25. A wheat plant containing the endogenous waxy gene of claim 21.

26. Flowers, seeds, pollen, plant parts, and progeny of the waxy plant of claim 25.

27. Parts of the seeds of claim 26.

28. Starch from the wheat plant of claim 25.

29. Food and food products incorporating any portion of the seeds of the wheat plant of claim 25.

30. Paper products incorporating any portion of the seed of the wheat plant of claim 25.

31. Adhesive products incorporating any portion of the seed of the wheat plant of claim 25.

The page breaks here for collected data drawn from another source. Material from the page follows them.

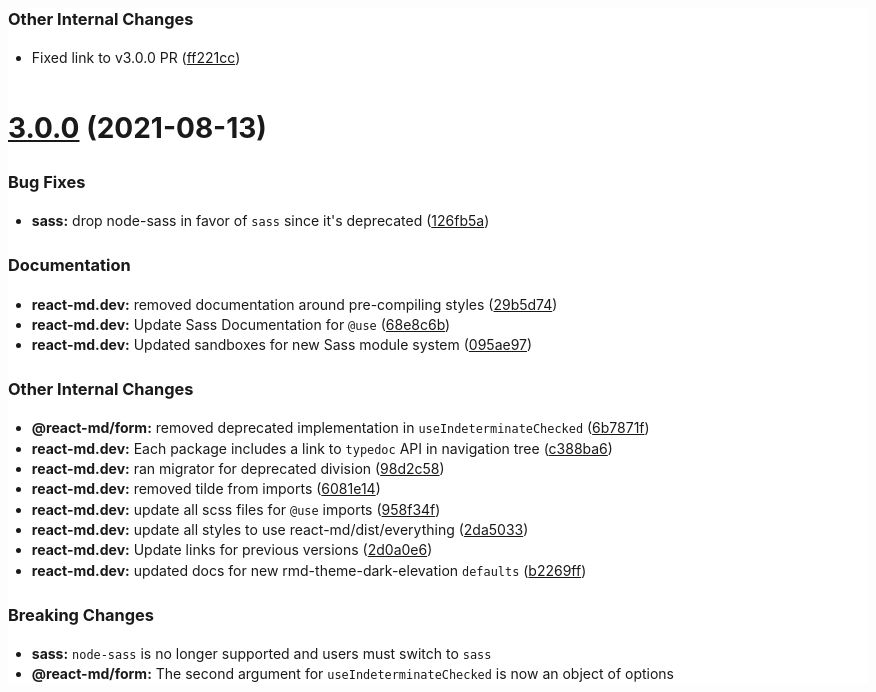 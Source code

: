 
### Other Internal Changes

* Fixed link to v3.0.0 PR ([ff221cc](https://github.com/mlaursen/react-md/commit/ff221cc7438ff62dacc36b33356f4464497b4ae5))






# [3.0.0](https://github.com/mlaursen/react-md/compare/v2.9.1...v3.0.0) (2021-08-13)


### Bug Fixes

* **sass:** drop node-sass in favor of `sass` since it's deprecated ([126fb5a](https://github.com/mlaursen/react-md/commit/126fb5aa1ad53cd12f183d5eaa349b70af4fceb3))


### Documentation

* **react-md.dev:** removed documentation around pre-compiling styles ([29b5d74](https://github.com/mlaursen/react-md/commit/29b5d74aacf973a5cf9cd2197097df4461c459a0))
* **react-md.dev:** Update Sass Documentation for `@use` ([68e8c6b](https://github.com/mlaursen/react-md/commit/68e8c6bb718b3e60c23519cff0dab1c265181379))
* **react-md.dev:** Updated sandboxes for new Sass module system ([095ae97](https://github.com/mlaursen/react-md/commit/095ae97c1d75e152c6fbe1bfce9c809d15cd4985))


### Other Internal Changes

* **@react-md/form:** removed deprecated implementation in `useIndeterminateChecked` ([6b7871f](https://github.com/mlaursen/react-md/commit/6b7871f9f0372916ac9b13cb12b49d6d2b52e564))
* **react-md.dev:** Each package includes a link to `typedoc` API in navigation tree ([c388ba6](https://github.com/mlaursen/react-md/commit/c388ba6f33a7f693562e693351d242a175d5e6e8))
* **react-md.dev:** ran migrator for deprecated division ([98d2c58](https://github.com/mlaursen/react-md/commit/98d2c5878da797d32ff3a05ad4abdbb123b17579))
* **react-md.dev:** removed tilde from imports ([6081e14](https://github.com/mlaursen/react-md/commit/6081e145c13ab4f86c2f84da3dbc1988986ffdd2))
* **react-md.dev:** update all scss files for `@use` imports ([958f34f](https://github.com/mlaursen/react-md/commit/958f34f82152f55803b0693b490cd9a344eb70b3))
* **react-md.dev:** update all styles to use react-md/dist/everything ([2da5033](https://github.com/mlaursen/react-md/commit/2da5033c765286377dfbe735fcd61ba29196e735))
* **react-md.dev:** Update links for previous versions ([2d0a0e6](https://github.com/mlaursen/react-md/commit/2d0a0e62b7c3c3238809f4b76fecb6f272bf1cec))
* **react-md.dev:** updated docs for new rmd-theme-dark-elevation `defaults` ([b2269ff](https://github.com/mlaursen/react-md/commit/b2269ffe2699a9eaf375dc9dd3957796dd313c8e))


### Breaking Changes

* **sass:** `node-sass` is no longer supported and users must switch to `sass`
* **@react-md/form:** The second argument for `useIndeterminateChecked` is now an object of options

32. An endogenous waxy gene having substantial homology to SEQ. I.D. No. 3 and having a non-transgenic mutation within the endogenous waxy gene following treatment with a mutagen.

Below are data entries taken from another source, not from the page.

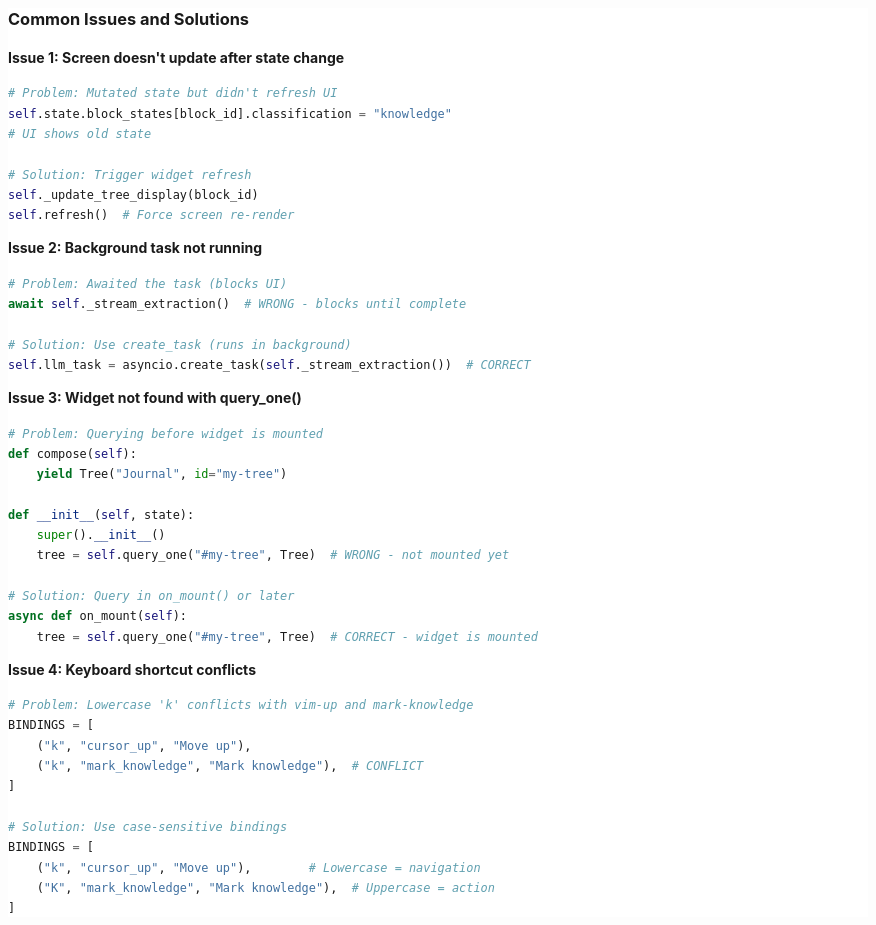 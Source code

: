 ### Common Issues and Solutions

**Issue 1: Screen doesn't update after state change**

```python
# Problem: Mutated state but didn't refresh UI
self.state.block_states[block_id].classification = "knowledge"
# UI shows old state

# Solution: Trigger widget refresh
self._update_tree_display(block_id)
self.refresh()  # Force screen re-render
```

**Issue 2: Background task not running**

```python
# Problem: Awaited the task (blocks UI)
await self._stream_extraction()  # WRONG - blocks until complete

# Solution: Use create_task (runs in background)
self.llm_task = asyncio.create_task(self._stream_extraction())  # CORRECT
```

**Issue 3: Widget not found with query_one()**

```python
# Problem: Querying before widget is mounted
def compose(self):
    yield Tree("Journal", id="my-tree")

def __init__(self, state):
    super().__init__()
    tree = self.query_one("#my-tree", Tree)  # WRONG - not mounted yet

# Solution: Query in on_mount() or later
async def on_mount(self):
    tree = self.query_one("#my-tree", Tree)  # CORRECT - widget is mounted
```

**Issue 4: Keyboard shortcut conflicts**

```python
# Problem: Lowercase 'k' conflicts with vim-up and mark-knowledge
BINDINGS = [
    ("k", "cursor_up", "Move up"),
    ("k", "mark_knowledge", "Mark knowledge"),  # CONFLICT
]

# Solution: Use case-sensitive bindings
BINDINGS = [
    ("k", "cursor_up", "Move up"),        # Lowercase = navigation
    ("K", "mark_knowledge", "Mark knowledge"),  # Uppercase = action
]
```
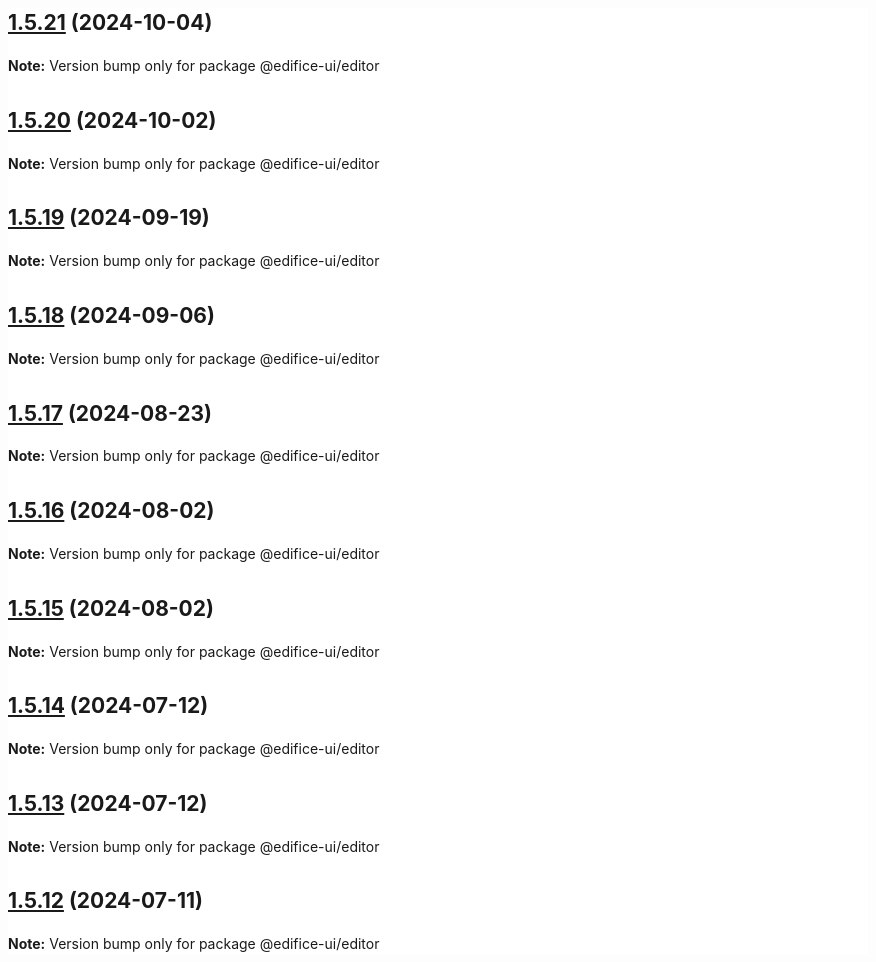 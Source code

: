 ## [1.5.21](https://github.com/edificeio/edifice-ui/compare/v1.5.21-develop.0...v1.5.21) (2024-10-04)

**Note:** Version bump only for package @edifice-ui/editor

## [1.5.20](https://github.com/edificeio/edifice-ui/compare/v1.5.19...v1.5.20) (2024-10-02)

**Note:** Version bump only for package @edifice-ui/editor

## [1.5.19](https://github.com/edificeio/edifice-ui/compare/v1.5.19-develop.2...v1.5.19) (2024-09-19)

**Note:** Version bump only for package @edifice-ui/editor

## [1.5.18](https://github.com/edificeio/edifice-ui/compare/v1.5.18-develop.4...v1.5.18) (2024-09-06)

**Note:** Version bump only for package @edifice-ui/editor

## [1.5.17](https://github.com/edificeio/edifice-ui/compare/v1.5.17-develop.1...v1.5.17) (2024-08-23)

**Note:** Version bump only for package @edifice-ui/editor

## [1.5.16](https://github.com/edificeio/edifice-ui/compare/v1.5.16-develop.0...v1.5.16) (2024-08-02)

**Note:** Version bump only for package @edifice-ui/editor

## [1.5.15](https://github.com/edificeio/edifice-ui/compare/v1.5.15-develop.2...v1.5.15) (2024-08-02)

**Note:** Version bump only for package @edifice-ui/editor

## [1.5.14](https://github.com/edificeio/edifice-ui/compare/v1.5.14-develop.0...v1.5.14) (2024-07-12)

**Note:** Version bump only for package @edifice-ui/editor

## [1.5.13](https://github.com/edificeio/edifice-ui/compare/v1.5.13-develop.2...v1.5.13) (2024-07-12)

**Note:** Version bump only for package @edifice-ui/editor

## [1.5.12](https://github.com/edificeio/edifice-ui/compare/v1.5.12-develop.2...v1.5.12) (2024-07-11)

**Note:** Version bump only for package @edifice-ui/editor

33. The endogenous waxy gene of claim 32 wherein the non-transgenic mutation is a truncation mutation.

34. The endogenous waxy gene of claim 32 wherein the non-transgenic mutation is a splice junction mutation.

35. The endogenous waxy gene of claim 32 wherein the non-transgenic mutation is a missense mutation.

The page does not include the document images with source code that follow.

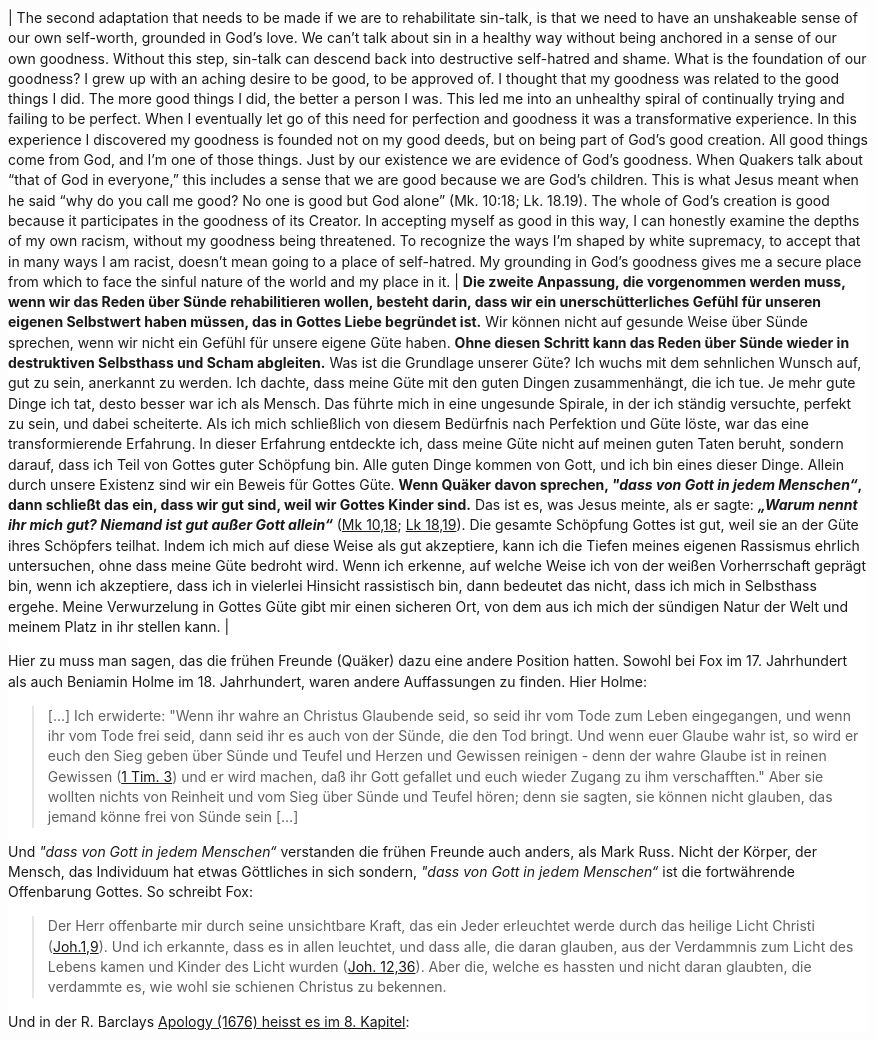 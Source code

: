 | The second adaptation that needs to be made if we are to rehabilitate sin-talk, is that we need to have an unshakeable sense of our own self-worth, grounded in God’s love. We can’t talk about sin in a healthy way without being anchored in a sense of our own goodness. Without this step, sin-talk can descend back into destructive self-hatred and shame. What is the foundation of our goodness? I grew up with an aching desire to be good, to be approved of. I thought that my goodness was related to the good things I did. The more good things I did, the better a person I was. This led me into an unhealthy spiral of continually trying and failing to be perfect. When I eventually let go of this need for perfection and goodness it was a transformative experience. In this experience I discovered my goodness is founded not on my good deeds, but on being part of God’s good creation. All good things come from God, and I’m one of those things. Just by our existence we are evidence of God’s goodness. When Quakers talk about “that of God in everyone,” this includes a sense that we are good because we are God’s children. This is what Jesus meant when he said “why do you call me good? No one is good but God alone” (Mk. 10:18; Lk. 18.19). The whole of God’s creation is good because it participates in the goodness of its Creator. In accepting myself as good in this way, I can honestly examine the depths of my own racism, without my goodness being threatened. To recognize the ways I’m shaped by white supremacy, to accept that in many ways I am racist, doesn’t mean going to a place of self-hatred. My grounding in God’s goodness gives me a secure place from which to face the sinful nature of the world and my place in it. | **Die zweite Anpassung, die vorgenommen werden muss, wenn wir das Reden über Sünde rehabilitieren wollen, besteht darin, dass wir ein unerschütterliches Gefühl für unseren eigenen Selbstwert haben müssen, das in Gottes Liebe begründet ist.** Wir können nicht auf gesunde Weise über Sünde sprechen, wenn wir nicht ein Gefühl für unsere eigene Güte haben. **Ohne diesen Schritt kann das Reden über Sünde wieder in destruktiven Selbsthass und Scham abgleiten.** Was ist die Grundlage unserer Güte? Ich wuchs mit dem sehnlichen Wunsch auf, gut zu sein, anerkannt zu werden. Ich dachte, dass meine Güte mit den guten Dingen zusammenhängt, die ich tue. Je mehr gute Dinge ich tat, desto besser war ich als Mensch. Das führte mich in eine ungesunde Spirale, in der ich ständig versuchte, perfekt zu sein, und dabei scheiterte. Als ich mich schließlich von diesem Bedürfnis nach Perfektion und Güte löste, war das eine transformierende Erfahrung. In dieser Erfahrung entdeckte ich, dass meine Güte nicht auf meinen guten Taten beruht, sondern darauf, dass ich Teil von Gottes guter Schöpfung bin. Alle guten Dinge kommen von Gott, und ich bin eines dieser Dinge. Allein durch unsere Existenz sind wir ein Beweis für Gottes Güte. **Wenn Quäker davon sprechen, *"dass von Gott in jedem Menschen“*, dann schließt das ein, dass wir gut sind, weil wir Gottes Kinder sind.** Das ist es, was Jesus meinte, als er sagte: ***„Warum nennt ihr mich gut? Niemand ist gut außer Gott allein“*** ([Mk 10,18](https://www.bibleserver.com/HFA/Markus10); [Lk 18,19](https://www.bibleserver.com/HFA/Lukas18)). Die gesamte Schöpfung Gottes ist gut, weil sie an der Güte ihres Schöpfers teilhat. Indem ich mich auf diese Weise als gut akzeptiere, kann ich die Tiefen meines eigenen Rassismus ehrlich untersuchen, ohne dass meine Güte bedroht wird. Wenn ich erkenne, auf welche Weise ich von der weißen Vorherrschaft geprägt bin, wenn ich akzeptiere, dass ich in vielerlei Hinsicht rassistisch bin, dann bedeutet das nicht, dass ich mich in Selbsthass ergehe. Meine Verwurzelung in Gottes Güte gibt mir einen sicheren Ort, von dem aus ich mich der sündigen Natur der Welt und meinem Platz in ihr stellen kann. |


Hier zu muss man sagen, das die frühen Freunde (Quäker) dazu eine andere Position hatten. Sowohl bei Fox im 17. Jahrhundert als auch Beniamin Holme im 18. Jahrhundert, waren andere Auffassungen zu finden. Hier Holme:

> […] Ich erwiderte: "Wenn ihr wahre an Christus Glaubende seid, so seid ihr vom Tode zum Leben eingegangen, und wenn ihr vom Tode frei seid, dann seid ihr es auch von der Sünde, die den Tod bringt. Und wenn euer Glaube wahr ist, so wird er euch den Sieg geben über Sünde und Teufel und Herzen und Gewissen reinigen - denn der wahre Glaube ist in reinen Gewissen ([1 Tim. 3](https://www.bibleserver.com/ELB/1.Timotheus3)) und er wird machen, daß ihr Gott gefallet und euch wieder Zugang zu ihm verschafften." Aber sie wollten nichts von Reinheit und vom Sieg über Sünde und Teufel hören; denn sie sagten, sie können nicht glauben, das jemand könne frei von Sünde sein […]

Und *"dass von Gott in jedem Menschen“* verstanden die frühen Freunde auch anders, als Mark Russ. Nicht der Körper, der Mensch, das Individuum hat etwas Göttliches in sich sondern, *"dass von Gott in jedem Menschen“* ist die fortwährende Offenbarung Gottes. So schreibt Fox:

> Der Herr offenbarte mir durch seine unsichtbare Kraft, das ein Jeder erleuchtet werde durch das heilige Licht Christi ([Joh.1,9](https://www.bibleserver.com/LUT/Johannes1)). Und ich erkannte, dass es in allen leuchtet, und dass alle, die daran glauben, aus der Verdammnis zum Licht des Lebens kamen und Kinder des Licht wurden ([Joh. 12,36](https://www.bibleserver.com/HFA/Johannes12)). Aber die, welche es hassten und nicht daran glaubten, die verdammte es, wie wohl sie schienen Christus zu bekennen.

Und in der R. Barclays [Apology (1676) heisst es im 8. Kapitel](https://olafradicke.github.io/robert_barclay_apologie_1776/08/):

36. A wheat plant containing the endogenous waxy gene of claim 32.

37. Flowers, seeds, pollen, plant parts, and progeny of the waxy plant of claim 36.

38. Parts of the seeds of claim 37.

39. Starch from the wheat plant of claim 36.

40. Food and food products incorporating any portion of the seeds of the wheat plant of claim 36.

41. Paper products incorporating any portion of the seed of the wheat plant of claim 36.

42. Adhesive products incorporating any portion of the seed of the wheat plant of claim 36.

43. An endogenous waxy gene having substantial homology to SEQ. I.D. No. 5 and having a non-transgenic mutation within the endogenous waxy gene following treatment with a mutagen.

44. The endogenous waxy gene of claim 43 wherein the non-transgenic mutation is a truncation mutation.

45. The endogenous waxy gene of claim 43 wherein the non-transgenic mutation is a splice junction mutation.

46. The endogenous wary gene of claim 43 wherein the non-transgenic mutation is a missense mutation.

47. A wheat plant containing the endogenous waxy gene of claim 43.

48. Flowers, seeds, pollen, plant parts, and progeny of the waxy plant of claim 47.

49. Parts of the seeds of claim 48.

50. Starch from the wheat plant of claim 47.

51. Food and food products incorporating any portion of the seeds of the wheat plant of claim 47.

52. Paper products incorporating any portion of the seed of the wheat plant of claim 47.

53. Adhesive products incorporating any portion of the seed of the wheat plant of claim 47.